CS 162 Midterm 2 Review
lecture 10: scheduling
thread life cycle
performance metrics
- response time (latency) = user perceived time to do some task
- throughput = the rate at which tasks are completed
- scheduling overhead = the time to switch from one task to another
- predictability = variance in response times for repeated requests
- fairness = equality in performance perceived by one task
- starvation = lack of progress for one task, due to resources being allocated to different tasks
other useful metrics
- waiting time for P = time before P is scheduled
- average waiting time = average of all processes’ wait time
- completion time = waiting time + run time
- average completion time = average of all processes’ completion time
assumptions
- threads are independent and only one user
- only look at a work-conserving scheduler (never leave processor idle)
- workload = set of tasks and how long
- compute bound = tasks that primarily perform compute
- fully utilize CPU
- IO bound = waits for IO, limited compute
- often in the Blocked state
scheduling policies
- first come, first serve (FCFS)
- runs tasks in order of arrival until completion (or blocks on IO) no preemption
- dmv model
- aka FIFO
- convoy effect = short process stuck behind long processes, lots of small tasks build up, FIFO is non-preemptible (as in, tasks cannot overtake each other)
- shortest job first
- minimize average completion time by scheduling shorter jobs over longer jobs
- can lead to starvation
- is subject to the convoy effect since it doesn’t interrupt
- *requires knowing the duration of the jobs
- shortest time to completion first (STCF)
- introduces ******preemption****** = ************current running task can be de-scheduled
- schedule task with least amount of time left
- requires a ton of switching
- can lead to starvation!
- no convoy effect tho :)
- round robin scheduling
- runs each job for a time slice called ****quantum****
- **********time-slicing********** = switch to the next job in ready queue when time is up
- switching takes a lot of time
- small quantas have lots of overhead
- RR can’t lead to starvation and no convoy effect!
- no process waits more than (n-1)q time
- completion time can be high because it stretches out longer jobs
lecture 11: scheduling
scheduling policy goals
- minimize average waiting time for IO/interactive tasks (tasks with short CPU bursts)

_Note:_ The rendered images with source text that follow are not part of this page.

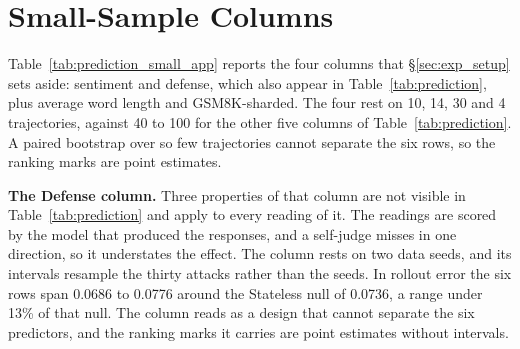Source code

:\section{Small-Sample Columns}
\label{app:A2_small_columns}



Table~\ref{tab:prediction_small_app} reports the four columns that \S\ref{sec:exp_setup} sets aside: sentiment and defense, which also appear in Table~\ref{tab:prediction}, plus average word length and GSM8K-sharded.  %
The four rest on 10, 14, 30 and 4 trajectories, against 40 to 100 for the other five columns of Table~\ref{tab:prediction}.
A paired bootstrap over so few trajectories cannot separate the six rows, so the ranking marks are point estimates.  %

\textbf{The Defense column.} Three properties of that column are not visible in Table~\ref{tab:prediction} and apply to every reading of it.  %
The readings are scored by the model that produced the responses, and a self-judge misses in one direction, so it understates the effect.  %
The column rests on two data seeds, and its intervals resample the thirty attacks rather than the seeds.  %
In rollout error the six rows span 0.0686 to 0.0776 around the Stateless null of 0.0736, a range under 13\% of that null.  %
The column reads as a design that cannot separate the six predictors, and the ranking marks it carries are point estimates without intervals.  %
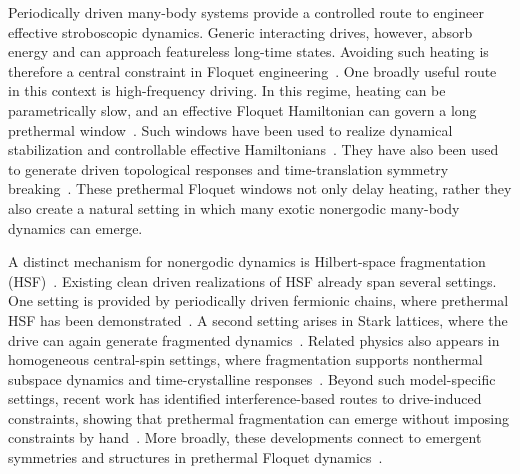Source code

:\documentclass[aps,prb,reprint,twocolumn,amsmath,amssymb,citeautoscript]{revtex4-2}
\begin{document}
Periodically driven many-body systems provide a controlled route to engineer effective stroboscopic dynamics. Generic interacting drives, however, absorb energy and can approach featureless long-time states. Avoiding such heating is therefore a central constraint in Floquet engineering~\cite{DAlessioPolkovnikov2013AnnPhys,DAlessioKafriPolkovnikovRigol2016AdvPhys}. One broadly useful route in this context is high-frequency driving. In this regime, heating can be parametrically slow, and an effective Floquet Hamiltonian can govern a long prethermal window~\cite{Abanin2015PRL,Abanin2017PRB,Kuwahara2016AnnPhys,Mori2016PRL,HoMoriAbaninDallaTorre2023AnnPhys}. Such windows have been used to realize dynamical stabilization and controllable effective Hamiltonians~\cite{Eckardt2017RMP,OkaKitamura2019ARCMP}. They have also been used to generate driven topological responses and time-translation symmetry breaking~\cite{ElseNayak2016PRB,VonKeyserlingkSondhi2016PRB1,PotterMorimotoVishwanath2016PRX,ElseBauerNayak2016PRLTimeCrystals,HarperRoyRudnerSondhi2020ARCMP,ElseBauerNayak2017PRX}. These prethermal Floquet windows not only delay heating, rather they also create a natural setting in which many exotic nonergodic many-body dynamics can emerge.

A distinct mechanism for nonergodic dynamics is Hilbert-space fragmentation (HSF)~\cite{Sala2020PRX,Khemani2020PRBShattering,MoudgalyaMotrunich2022PRX,MoudgalyaBernevigRegnault2022RPP,Mukherjee2021PRBMinimalHSF,AdityaDharSen2024PRB}. Existing clean driven realizations of HSF already span several settings. One setting is provided by periodically driven fermionic chains, where prethermal HSF has been demonstrated~\cite{Ghosh2023PRL,Ghosh2024PRB}. A second setting arises in Stark lattices, where the drive can again generate fragmented dynamics~\cite{Zhang2024StarkHSF}. Related physics also appears in homogeneous central-spin settings, where fragmentation supports nonthermal subspace dynamics and time-crystalline responses~\cite{Kumar2025CentralSpinHSF,Tang2025DTCviaHSF}. Beyond such model-specific settings, recent work has identified interference-based routes to drive-induced constraints, showing that prethermal fragmentation can emerge without imposing constraints by hand~\cite{GhoshPaulSengupta2025Spin}. More broadly, these developments connect to emergent symmetries and structures in prethermal Floquet dynamics~\cite{BanerjeeSengupta2025JPCM}.
\end{document}
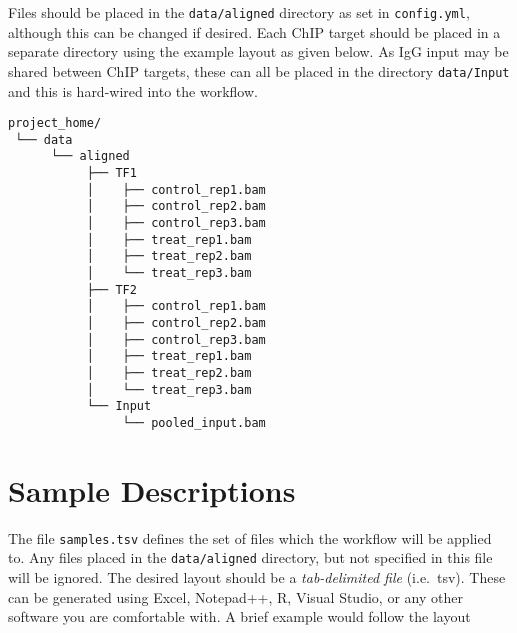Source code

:\documentclass[
]{book}
\begin{document}
Files should be placed in the \texttt{data/aligned} directory as set in \texttt{config.yml}, although this can be changed if desired.
Each ChIP target should be placed in a separate directory using the example layout as given below.
As IgG input may be shared between ChIP targets, these can all be placed in the directory \texttt{data/Input} and this is hard-wired into the workflow.

\begin{verbatim}
project_home/
 └── data
      └── aligned 
           ├── TF1 
           │    ├── control_rep1.bam
           │    ├── control_rep2.bam
           │    ├── control_rep3.bam
           │    ├── treat_rep1.bam
           │    ├── treat_rep2.bam
           │    └── treat_rep3.bam
           ├── TF2 
           │    ├── control_rep1.bam
           │    ├── control_rep2.bam
           │    ├── control_rep3.bam
           │    ├── treat_rep1.bam
           │    ├── treat_rep2.bam
           │    └── treat_rep3.bam           
           └── Input
                └── pooled_input.bam 
\end{verbatim}

\hypertarget{sample-descriptions}{%
\section{Sample Descriptions}\label{sample-descriptions}}

The file \texttt{samples.tsv} defines the set of files which the workflow will be applied to.
Any files placed in the \texttt{data/aligned} directory, but not specified in this file will be ignored.
The desired layout should be a \emph{tab-delimited file} (i.e.~tsv).
These can be generated using Excel, Notepad++, R, Visual Studio, or any other software you are comfortable with.
A brief example would follow the layout
\end{document}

- minimize average completion time
- maximize throughput (including minimizing context switching)
- remain fair/starvation-free
nice
int nice(int inc)
- adds inc to the nice value for the current thread
- higher nice value = lower priority
strict priority scheduling
- split jobs by priority into n different queues and process the highest queue
- priority inversion = when a high priority thread can become starved by waiting on a low priority thread to release a resource they need
- medium priority task gets scheduled instead because the low priority one is blocking the high priority
multi-level feedback queue
- create distinct queues for ready jobs, each assigned a diff priority level
rules:
- if priority(a) > priority(b), a runs
- if == priority, a and b run RR using quantum of queue
- a new job always starts at the top of the queue
- once the job uses up the time allotment, it moves down a priority (regardless of how many times it gave up the CPU)
- prevents gaming the system by inserting IO request just before time quanta to stay on that priority level/queue
- after some time, move all the jobs back to the topmost queue (prevents starvation)
lec 12: scheduling - core concepts and classic policies
Linux O(n)
- at every context switch = scan list of processes, compute priorities, select processes to run
- issues = context switch costs increase with num processes, single queue in multi-core systems
Linux O(1)
- run in constant time with priority based scheduler
- 140 diff priorities = 0-99 real time or kernel tasks, user tasks 100 to 139 (100 highest)
- 2 ready queues
- active queue for tasks that haven’t used up the quanta
- expired queue for processes that have
- timeslices computed when jobs finish timeslice (depends on priority)
- priority adjustments
- user-task priority adjust +-5 based on sleep_avg (= sleep_time - run_time)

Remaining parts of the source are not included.